I logged on to Lifesite immediately after reading Mr Daly’s piece. The main article there highlighted the story of a ‘drag queen’ in the UK who was caught on camera teaching small children at a library story hour how to perform the sexually-suggestive dance move called ‘twerking’.

There were also articles about instances of liturgical abuse and how to ‘porn-proof’ your home to protect your kids.

Admittedly Lifesite has a determinedly traditional stance on a number of matters and it can get things wrong from time to time.

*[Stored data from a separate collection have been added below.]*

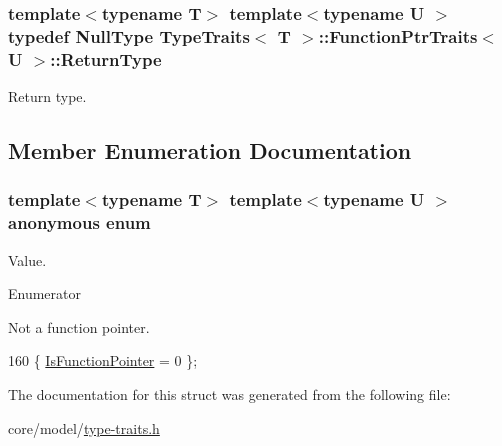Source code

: \subsubsection[{\texorpdfstring{Return\+Type}{ReturnType}}]{\setlength{\rightskip}{0pt plus 5cm}template$<$typename T$>$ template$<$typename U $>$ typedef {\bf Null\+Type} {\bf Type\+Traits}$<$ T $>$\+::{\bf Function\+Ptr\+Traits}$<$ U $>$\+::{\bf Return\+Type}}\hypertarget{structTypeTraits_1_1FunctionPtrTraits_ab22dd11fa966ac0dd3f09b23464a518a}{}\label{structTypeTraits_1_1FunctionPtrTraits_ab22dd11fa966ac0dd3f09b23464a518a}
Return type. 

\subsection{Member Enumeration Documentation}
\subsubsection[{\texorpdfstring{anonymous enum}{anonymous enum}}]{\setlength{\rightskip}{0pt plus 5cm}template$<$typename T$>$ template$<$typename U $>$ anonymous enum}\hypertarget{structTypeTraits_1_1FunctionPtrTraits_a6b28b9e38bb61936ac443fad3b42b2a6}{}\label{structTypeTraits_1_1FunctionPtrTraits_a6b28b9e38bb61936ac443fad3b42b2a6}
Value. \begin{Desc}
\item[Enumerator]\par
\begin{description}
\item[{\em 
Is\+Function\+Pointer\hypertarget{structTypeTraits_1_1FunctionPtrTraits_a6b28b9e38bb61936ac443fad3b42b2a6a55f078e9f7c2767049ff163751e373ca}{}\label{structTypeTraits_1_1FunctionPtrTraits_a6b28b9e38bb61936ac443fad3b42b2a6a55f078e9f7c2767049ff163751e373ca}
}]Not a function pointer. \end{description}
\end{Desc}

\begin{DoxyCode}
160 \{ \hyperlink{structTypeTraits_1_1FunctionPtrTraits_a6b28b9e38bb61936ac443fad3b42b2a6a55f078e9f7c2767049ff163751e373ca}{IsFunctionPointer} = 0    \};
\end{DoxyCode}


The documentation for this struct was generated from the following file\+:\begin{DoxyCompactItemize}
\item 
core/model/\hyperlink{type-traits_8h}{type-\/traits.\+h}\end{DoxyCompactItemize}
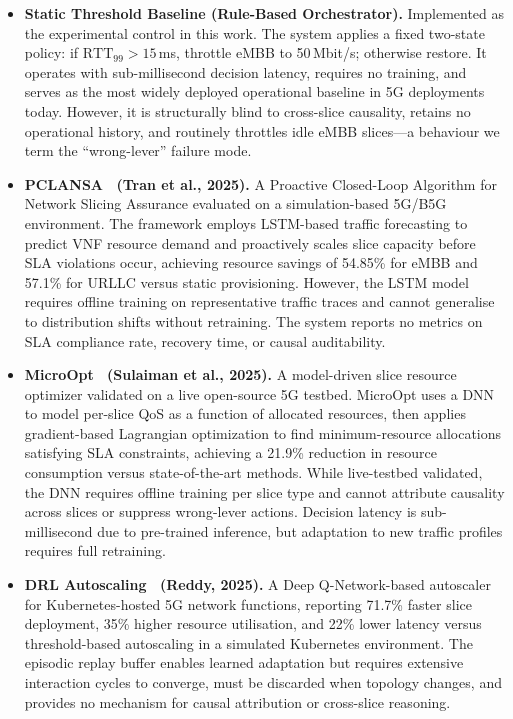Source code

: \documentclass[12pt]{article}
\begin{document}
\begin{itemize}[leftmargin=*]

\item \textbf{Static Threshold Baseline (Rule-Based Orchestrator).}
Implemented as the experimental control in this work. The system applies a fixed
two-state policy: if $\text{RTT}_{99} > 15$\,ms, throttle eMBB to 50\,Mbit/s;
otherwise restore. It operates with sub-millisecond decision latency, requires no
training, and serves as the most widely deployed operational baseline in 5G
deployments today. However, it is structurally blind to cross-slice causality,
retains no operational history, and routinely throttles idle eMBB slices---a
behaviour we term the ``wrong-lever'' failure mode.

\item \textbf{PCLANSA~\cite{tran2025closed} (Tran et al., 2025).}
A Proactive Closed-Loop Algorithm for Network Slicing Assurance evaluated on a
simulation-based 5G/B5G environment. The framework employs LSTM-based traffic
forecasting to predict VNF resource demand and proactively scales slice capacity
before SLA violations occur, achieving resource savings of 54.85\% for eMBB and
57.1\% for URLLC versus static provisioning. However, the LSTM model requires
offline training on representative traffic traces and cannot generalise to
distribution shifts without retraining. The system reports no metrics on SLA
compliance rate, recovery time, or causal auditability.

\item \textbf{MicroOpt~\cite{sulaiman2024microopt} (Sulaiman et al., 2025).}
A model-driven slice resource optimizer validated on a live open-source 5G testbed.
MicroOpt uses a DNN to model per-slice QoS as a function of allocated resources,
then applies gradient-based Lagrangian optimization to find minimum-resource
allocations satisfying SLA constraints, achieving a 21.9\% reduction in resource
consumption versus state-of-the-art methods. While live-testbed validated, the
DNN requires offline training per slice type and cannot attribute causality across
slices or suppress wrong-lever actions. Decision latency is sub-millisecond due to
pre-trained inference, but adaptation to new traffic profiles requires full retraining.

\item \textbf{DRL Autoscaling~\cite{reddy2025drl} (Reddy, 2025).}
A Deep Q-Network-based autoscaler for Kubernetes-hosted 5G network functions,
reporting 71.7\% faster slice deployment, 35\% higher resource utilisation, and
22\% lower latency versus threshold-based autoscaling in a simulated Kubernetes
environment. The episodic replay buffer enables learned adaptation but requires
extensive interaction cycles to converge, must be discarded when topology changes,
and provides no mechanism for causal attribution or cross-slice reasoning.

\end{itemize}
\end{document}
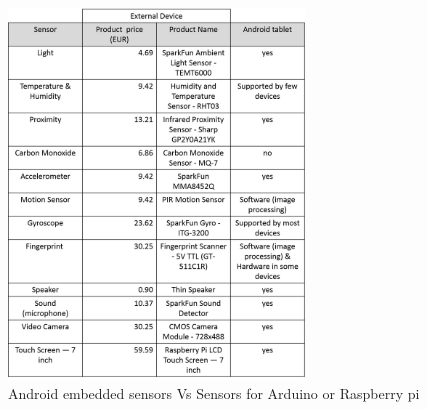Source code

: \begin{figure}[h]
\centering
\includegraphics[width=0.7\textwidth]{Figures/table_sensors}
\caption{Android embedded sensors Vs Sensors for Arduino or Raspberry pi}
\label{table_sensors}
\end{figure}



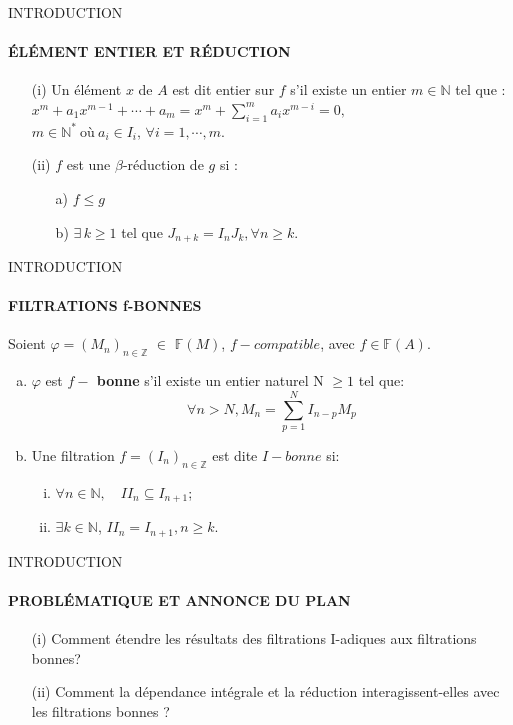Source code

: \documentclass[11pt,a4paper]{beamer}
\begin{document}
	
	\begin{frame}{INTRODUCTION}
		\framesubtitle{ÉLÉMENT ENTIER ET RÉDUCTION}
		\begin{block}{}
			\begin{enumerate}
				\item[(i)] Un élément $x$ de $A$ est dit entier sur $f$ s'il existe un entier $m \in \mathbb{N}$ tel que : $x^m + a_1 x^{m-1} + \cdots + a_m = x^m + \sum_{i=1}^{m} a_i x^{m-i} = 0,$\\$ m \in \mathbb{N^*} \ \text{où} \ a_i \in I_i,\, \forall i=1, \cdots ,m.$
				\item[(ii)] $f$ est une $\beta$-réduction de $g$ si : \\
				\begin{enumerate}
					\item[a)] $f \leq g$
					\item[b)]  $\exists \, k \geq 1$ tel que $J_{n+k} = I_n J_k , \forall n \geq k$.
				\end{enumerate}
			\end{enumerate}
		\end{block}
	\end{frame}
	
	\begin{frame}{INTRODUCTION}
		\framesubtitle{FILTRATIONS f-BONNES}
		\begin{block}{}
			Soient $\varphi=(M_n)_{n \in \mathbb{Z}}$ $\in$ $\mathbb{F}(M)$, $f-compatible$, avec $f \in \mathbb{F}(A)$.
			\begin{enumerate}[(a)]
				\item $\varphi$ est \textbf{$f-$ bonne} s'il existe un entier naturel N $\geqslant 1$ tel que:
				\[\forall n > N, M_{n}=\sum_{p=1}^{N}I_{n-p}M_{p} \]
				\item Une filtration $f=(I_n)_{n \in \mathbb{Z}}$ est dite $I-bonne$ si: 
				\begin{enumerate}[(i)]
					\item $\forall n \in \mathbb{N}, \quad II_n \subseteq I_{n+1}$;
					\item $\exists k \in \mathbb{N}$, $II_n = I_{n+1}, n\geqslant k$.
				\end{enumerate}
			\end{enumerate}
		\end{block}
	\end{frame}
	
	\begin{frame}{INTRODUCTION}
		\framesubtitle{PROBLÉMATIQUE ET ANNONCE DU PLAN}
		\begin{block}{}
			\begin{enumerate}
				\item[(i)] Comment étendre les résultats des filtrations I-adiques aux filtrations bonnes?
				\item[(ii)] Comment la dépendance intégrale et la réduction interagissent-elles avec les filtrations bonnes ?
			\end{enumerate}
		\end{block}
	\end{frame}
	
\end{document}
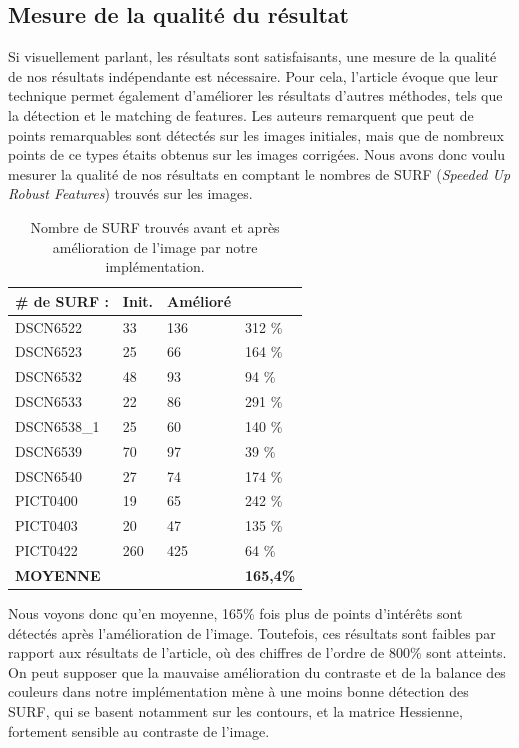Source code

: \documentclass[twoside]{article}
\begin{document}
\subsection{Mesure de la qualité du résultat}
Si visuellement parlant, les résultats sont satisfaisants, une mesure de la qualité de nos résultats indépendante est nécessaire. Pour cela, l'article évoque que leur technique permet également d'améliorer les résultats d'autres méthodes, tels que la détection et le matching de features. Les auteurs remarquent que peut de points remarquables sont détectés sur les images initiales, mais que de nombreux points de ce types étaits obtenus sur les images corrigées. Nous avons donc voulu mesurer la qualité de nos résultats en comptant le nombres de SURF (\emph{Speeded Up Robust Features}) trouvés sur les images.

\begin{table}[H]
	\centering
    \begin{tabular}{llll}
    \# de SURF : &Init. &Amélioré\\
    \toprule
    DSCN6522     & 33       & 136        & 312 \%     \\
    DSCN6523     & 25       & 66         & 164 \%     \\
    DSCN6532     & 48       & 93         & 94 \%      \\
    DSCN6533     & 22       & 86         & 291 \%     \\
    DSCN6538\_1  & 25       & 60         & 140 \%     \\
    DSCN6539     & 70       & 97         & 39 \%      \\
    DSCN6540     & 27       & 74         & 174 \%     \\
    PICT0400     & 19       & 65         & 242 \%     \\
    PICT0403     & 20       & 47         & 135 \%     \\
    PICT0422     & 260      & 425        & 64 \%      \\
    \toprule
    \textbf{MOYENNE}        & &    & \textbf{165,4\%}      \\
    \end{tabular}
    \caption{Nombre de SURF trouvés avant et après amélioration de l'image par notre implémentation.}
\end{table}

Nous voyons donc qu'en moyenne, 165\% fois plus de points d'intérêts sont détectés après l'amélioration de l'image. Toutefois, ces résultats sont faibles par rapport aux résultats de l'article, où des chiffres de l'ordre de 800\% sont atteints. On peut supposer que la mauvaise amélioration du contraste et de la balance des couleurs dans notre implémentation mène à une moins bonne détection des SURF, qui se basent notamment sur les contours, et la matrice Hessienne, fortement sensible au contraste de l'image.
\end{document}

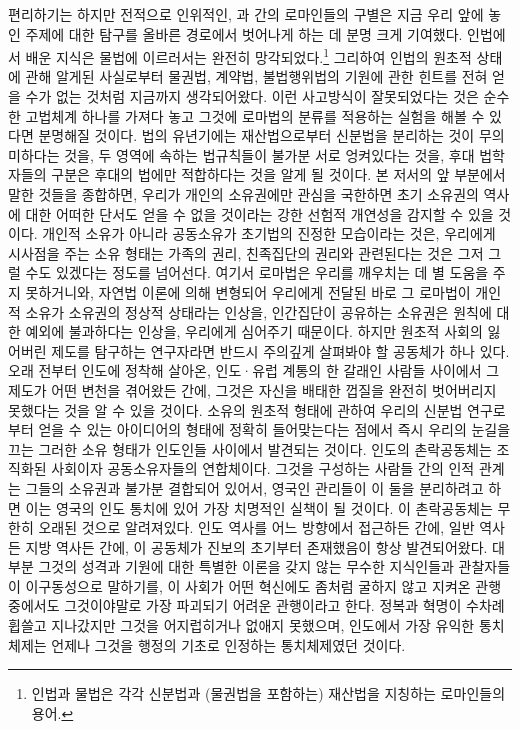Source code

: 편리하기는 하지만 전적으로 인위적인,
과  간의
로마인들의 구별은
지금 우리 앞에 놓인 주제에 대한 탐구를 올바른 경로에서
벗어나게 하는 데 분명 크게 기여했다.
인법에서 배운 지식은
물법에 이르러서는 완전히 망각되었다.\footnote{%
  인법과 물법은 각각 신분법과 (물권법을 포함하는) 재산법을 지칭하는
  로마인들의 용어.
  }
그리하여
인법의 원초적 상태에 관해 알게된 사실로부터
물권법, 계약법, 불법행위법의 기원에 관한 힌트를 전혀 얻을 수가 없는 것처럼
지금까지 생각되어왔다.
이런 사고방식이 잘못되었다는 것은
순수한 고법체계 하나를 가져다 놓고
그것에 로마법의 분류를 적용하는 실험을 해볼 수 있다면
분명해질 것이다.
법의 유년기에는
재산법으로부터 신분법을 분리하는 것이 무의미하다는 것을,
두 영역에 속하는 법규칙들이 불가분 서로 엉켜있다는 것을,
후대 법학자들의 구분은 후대의 법에만 적합하다는 것을
알게 될 것이다.
본 저서의 앞 부분에서 말한 것들을 종합하면,
우리가 개인의 소유권에만 관심을 국한하면
초기 소유권의 역사에 대한 어떠한 단서도 얻을 수 없을 것이라는
강한 선험적 개연성을 감지할 수 있을 것이다.
개인적 소유가 아니라 공동소유가 초기법의 진정한 모습이라는 것은,
우리에게 시사점을 주는 소유 형태는 가족의 권리, 친족집단의 권리와
관련된다는 것은 그저 그럴 수도 있겠다는 정도를 넘어선다.
여기서 로마법은 우리를 깨우치는 데 별 도움을 주지 못하거니와,
자연법 이론에 의해 변형되어
우리에게 전달된 바로 그 로마법이
개인적 소유가 소유권의 정상적 상태라는 인상을,
인간집단이 공유하는 소유권은 원칙에 대한 예외에 불과하다는 인상을,
우리에게 심어주기 때문이다.
하지만 원초적 사회의 잃어버린 제도를 탐구하는 연구자라면
반드시 주의깊게 살펴봐야 할 공동체가 하나 있다.
오래 전부터 인도에 정착해 살아온,
인도^^b7유럽 계통의 한 갈래인 사람들 사이에서
그 제도가
어떤 변천을 겪어왔든 간에,
그것은
자신을 배태한 껍질을 완전히 벗어버리지 못했다는 것을 알 수 있을 것이다.
소유의 원초적 형태에 관하여
우리의 신분법 연구로부터
얻을 수 있는
아이디어의
형태에 정확히 들어맞는다는 점에서
즉시
우리의 눈길을 끄는 그러한 소유 형태가
인도인들 사이에서
발견되는 것이다.
인도의 촌락공동체는 조직화된  사회이자
공동소유자들의 연합체이다.
그것을 구성하는 사람들 간의 인적 관계는
그들의 소유권과 불가분 결합되어 있어서,
영국인 관리들이 이 둘을 분리하려고 하면 이는
영국의 인도 통치에 있어 가장 치명적인 실책이 될 것이다.
이 촌락공동체는 무한히 오래된 것으로 알려져있다.
인도 역사를 어느 방향에서 접근하든 간에,
일반 역사든 지방 역사든 간에,
이 공동체가 진보의 초기부터 존재했음이 항상 발견되어왔다.
대부분 그것의 성격과 기원에 대한 특별한 이론을 갖지 않는
무수한 지식인들과 관찰자들이
이구동성으로 말하기를,
이 사회가
어떤 혁신에도 좀처럼 굴하지 않고 지켜온 관행 중에서도
그것이야말로 가장 파괴되기 어려운 관행이라고 한다.
정복과 혁명이 수차례 휩쓸고 지나갔지만
그것을 어지럽히거나 없애지 못했으며,
인도에서 가장 유익한 통치체제는 언제나
그것을 행정의 기초로 인정하는 통치체제였던 것이다.

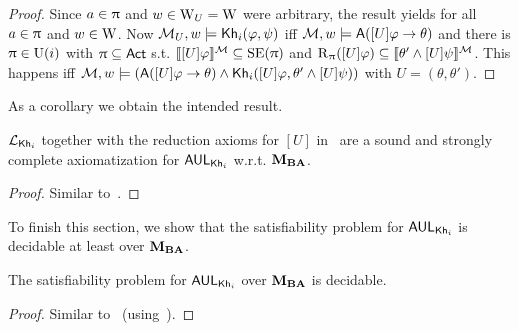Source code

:\begin{proof}
	Since $a \in \uppi$ and $w \in \operatorname{W}_{{U}} = \operatorname{W}$ were arbitrary, the result yields for all $a \in \uppi$ and $w \in \operatorname{W}$.
	Now $\mathcal{M}_{{U}},w \models {\sf Kh}_i(\varphi,\psi)$ iff $\mathcal{M},w \models {\sf A}([U]\varphi \rightarrow \theta)$ and there is $\uppi \in \operatorname{U}(i)$ with $\uppi \subseteq {\rm \sf Act}$ s.t. $\llbracket [U]\varphi \rrbracket^{\mathcal{M}} \subseteq \operatorname{SE}(\uppi)$ and $\operatorname{R}_\uppi([U]\varphi) \subseteq \llbracket \theta' \wedge [U]\psi \rrbracket^{\mathcal{M}}$.
	This happens iff $\mathcal{M},w \models ({\sf A}([U]\varphi \rightarrow \theta) \wedge {\sf Kh}_i([U]\varphi,\theta' \wedge [U]\psi))$ with $U = (\theta,\theta')$.
\end{proof}

As a corollary we obtain the intended result.

\medskip 

\begin{theorem}\label{th:aulcomplete}
$\mathcal{L}_{{\sf Kh}_i}$ together with the reduction axioms for $[U]$ in~ are a sound and strongly complete axiomatization for $\mathsf{AUL}_{{\sf Kh}_i}$ w.r.t. $\mathbf{M}_{\mathbf{BA}}$.
\end{theorem}

\begin{proof}
Similar to~.
\end{proof}

To finish this section, we show that the satisfiability problem for $\mathsf{AUL}_{{\sf Kh}_i}$ is decidable at least over $\mathbf{M}_{\mathbf{BA}}$.

\medskip 

\begin{corollary}\label{cor:aulsat}
The satisfiability problem for $\mathsf{AUL}_{{\sf Kh}_i}$ over $\mathbf{M}_{\mathbf{BA}}$ is decidable.
\end{corollary}
\begin{proof}
Similar to~ (using~).
\end{proof}
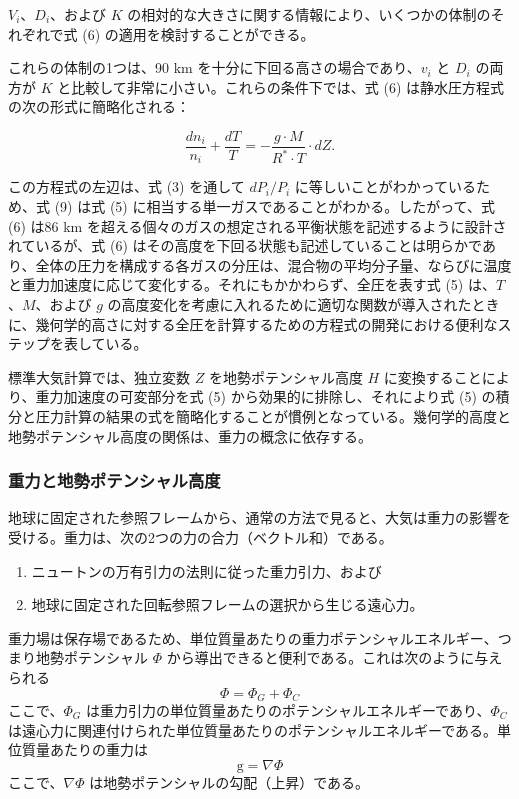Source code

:\documentclass{article}
\begin{document}
$V_i$、$D_i$、および $K$ の相対的な大きさに関する情報により、いくつかの体制のそれぞれで式 (6) の適用を検討することができる。

これらの体制の1つは、90 km を十分に下回る高さの場合であり、$v_i$ と $D_i$ の両方が $K$ と比較して非常に小さい。これらの条件下では、式 (6) は静水圧方程式の次の形式に簡略化される：

\[
\frac{d n_i}{n_i} + \frac{dT}{T} = -\frac{g \cdot M}{R^* \cdot T} \cdot dZ. \tag{9}
\]

この方程式の左辺は、式 (3) を通して $dP_i / P_i$ に等しいことがわかっているため、式 (9) は式 (5) に相当する単一ガスであることがわかる。したがって、式 (6) は86 km を超える個々のガスの想定される平衡状態を記述するように設計されているが、式 (6) はその高度を下回る状態も記述していることは明らかであり、全体の圧力を構成する各ガスの分圧は、混合物の平均分子量、ならびに温度と重力加速度に応じて変化する。それにもかかわらず、全圧を表す式 (5) は、$T$、$M$、および $g$ の高度変化を考慮に入れるために適切な関数が導入されたときに、幾何学的高さに対する全圧を計算するための方程式の開発における便利なステップを表している。

標準大気計算では、独立変数 $Z$ を地勢ポテンシャル高度 $H$ に変換することにより、重力加速度の可変部分を式 (5) から効果的に排除し、それにより式 (5) の積分と圧力計算の結果の式を簡略化することが慣例となっている。幾何学的高度と地勢ポテンシャル高度の関係は、重力の概念に依存する。

\subsubsection{重力と地勢ポテンシャル高度}

地球に固定された参照フレームから、通常の方法で見ると、大気は重力の影響を受ける。重力は、次の2つの力の合力（ベクトル和）である。
\begin{enumerate}
    \item ニュートンの万有引力の法則に従った重力引力、および
    \item 地球に固定された回転参照フレームの選択から生じる遠心力。
\end{enumerate}

重力場は保存場であるため、単位質量あたりの重力ポテンシャルエネルギー、つまり地勢ポテンシャル $\Phi$ から導出できると便利である。これは次のように与えられる
\[
\Phi = \Phi_G + \Phi_C \tag{10}
\]
ここで、$\Phi_G$ は重力引力の単位質量あたりのポテンシャルエネルギーであり、$\Phi_C$ は遠心力に関連付けられた単位質量あたりのポテンシャルエネルギーである。単位質量あたりの重力は
\[
 \text{g} = \nabla \Phi \tag{11}
\]
ここで、$\nabla \Phi$ は地勢ポテンシャルの勾配（上昇）である。
\end{document}
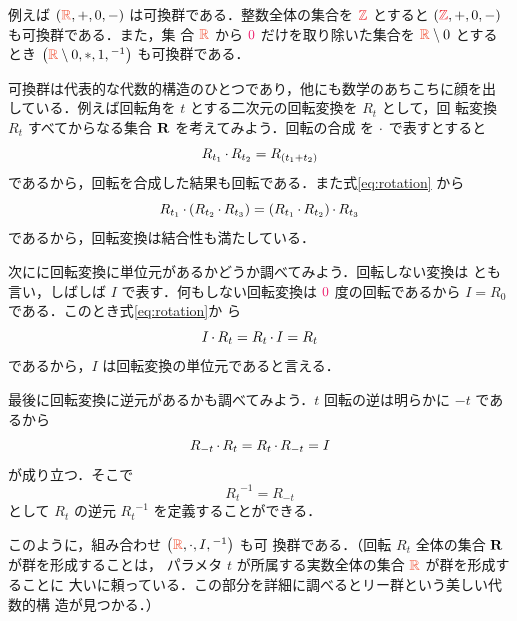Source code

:\documentclass[a5paper,twoside,fleqn,draft]{jsbook}
\begin{document}
例えば $\hSingleTuppleWith{\mRSet,+,0,-}$ は可換群である．整数全体の集合を
$\hSet{Z}$ とすると $\hSingleTuppleWith{\hSet{Z},+,0,-}$ も可換群である．また，集
合 $\mRSet$ から $\hConstant{0}$ だけを取り除いた集合を $\mRSet\setminus0$ とする
とき $\hSingleTuppleWith{\mRSet\setminus0,*,1,{}^{-1}}$ も可換群である．

可換群は代表的な代数的構造のひとつであり，他にも数学のあちこちに顔を出
している．例えば回転角を $t$ とする二次元の回転変換を $R_t$ として，回
転変換 $R_t$ すべてからなる集合 $\mathbf{R}$ を考えてみよう．回転の合成
を $\operatorname{\cdot}$ で表すとすると
\begin{equation}
\label{eq:rotation}
R_{t_1}\operatorname{\cdot} R_{t_2}=R_{(t_1+t_2)}
\end{equation}
であるから，回転を合成した結果も回転である．また式\eqref{eq:rotation}
から
\begin{equation}
  R_{t_1}\operatorname{\cdot}\left(R_{t_2}\operatorname{\cdot} R_{t_3}\right)
  =\left(R_{t_1}\operatorname{\cdot} R_{t_2}\right)\operatorname{\cdot} R_{t_3}
\end{equation}
であるから，回転変換は結合性も満たしている．

次にに回転変換に単位元があるかどうか調べてみよう．回転しない変換は
とも言い，しばしば $I$ で表す．何もしない回転変換は
$\hConstant{0}$ 度の回転であるから $I=R_0$ である．このとき式\eqref{eq:rotation}か
ら
\begin{equation}
I\operatorname{\cdot} R_t=R_t\operatorname{\cdot} I=R_t
\end{equation}
であるから，$I$ は回転変換の単位元であると言える．

最後に回転変換に逆元があるかも調べてみよう．$t$ 回転の逆は明らかに
$-t$ であるから
\begin{equation}
R_{-t}\operatorname{\cdot} R_t=R_t\operatorname{\cdot} R_{-t}=I
\end{equation}
が成り立つ．そこで
\begin{equation}
{R_t}^{-1}=R_{-t}
\end{equation}
として $R_t$ の逆元 ${R_t}^{-1}$ を定義することができる．

このように，組み合わせ $\hSingleTuppleWith{\mRSet,\mCompRot,I,{}^{-1}}$ も可
換群である．（回転 $R_t$ 全体の集合 $\mathbf{R}$ が群を形成することは，
パラメタ $t$ が所属する実数全体の集合 $\mRSet$ が群を形成することに
大いに頼っている．この部分を詳細に調べるとリー群という美しい代数的構
造が見つかる．）
\end{document}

No more I would suggest than The Irish Catholic itself or indeed any media platform or medium which promotes a particular view.

So, to describe Lifesite as “egregious”, some of the synonyms of which are shocking, appalling, horrific, horrifying, terrible, awful, dreadful, grievous, gross, ghastly, hideous, horrendous, frightful, atrocious, abominable, abhorrent and outrageous, seems excessive and unwarranted.

Lifesite News remains one of the few forums in which ‘traditionally’ minded Catholics and pro-life people (who are still capable of critical thought) can find news that is of the deepest importance to them.

I suggest Mr Daly adopt a more measured tone in future. By describing Lifesite as “egregious” he, perhaps unwittingly, tars its viewers and readers as supporters of the ‘abominable’. That will not do.

Yours etc.,

Marion Murphy,

Naas, Co. Kildare.


Our Lord not a man of his time

Dear Editor, Fr Seaver’s letter (IC 08/08/19) in your edition missed a crucial point. He says that Our Lord was bound by the human, positive law, of his day. This is not true and especially not true in the case of laws that disfavoured women (Lk 7:37-50, Mt. 5:31-33). Our Lord is the creator of time, he was by no means a “man of his time”, in the sense that he was bound by the laws of his day.

What is the greatest concern though, in talk of women and Church hierarchy, is the clericalism. The implication that the most perfect way to be a Catholic is by participation in the power structure implicit in ‘hierarchy’.

Yours etc.,

Liam Ó Foghlú, Limerick.


Better mental health report was no surprise

Dear Editor, I was very happy to read in last week’s edition of your newspaper (08/08/19) that church-goers have better mental health than non-attenders. Often religious people are derided as being deluded or psychologically damaged, but the study at the very least attests to the sound minds that plenty of religious people have.

The findings of the study weren’t much of a surprise to me though; as members of a Church community, there’s a whole wealth of support around you if you’re every feeling lonely or depressed. This is especially the case if you’re elderly, as many of your family may be deceased or live far away. The ability to meet with other people who have the same beliefs as you in a welcoming environment is truly a life-saver.

The other reason why the mental health of church-goers is so strong is because Faith in God gives people hope. Prof. Patricia Casey picked up on this when she said: “This study and ours show that there is something about religious practice over and above social networks. I think it is that church attendance gives hope, meaning and perspective to people. Multiple international studies say the same thing.”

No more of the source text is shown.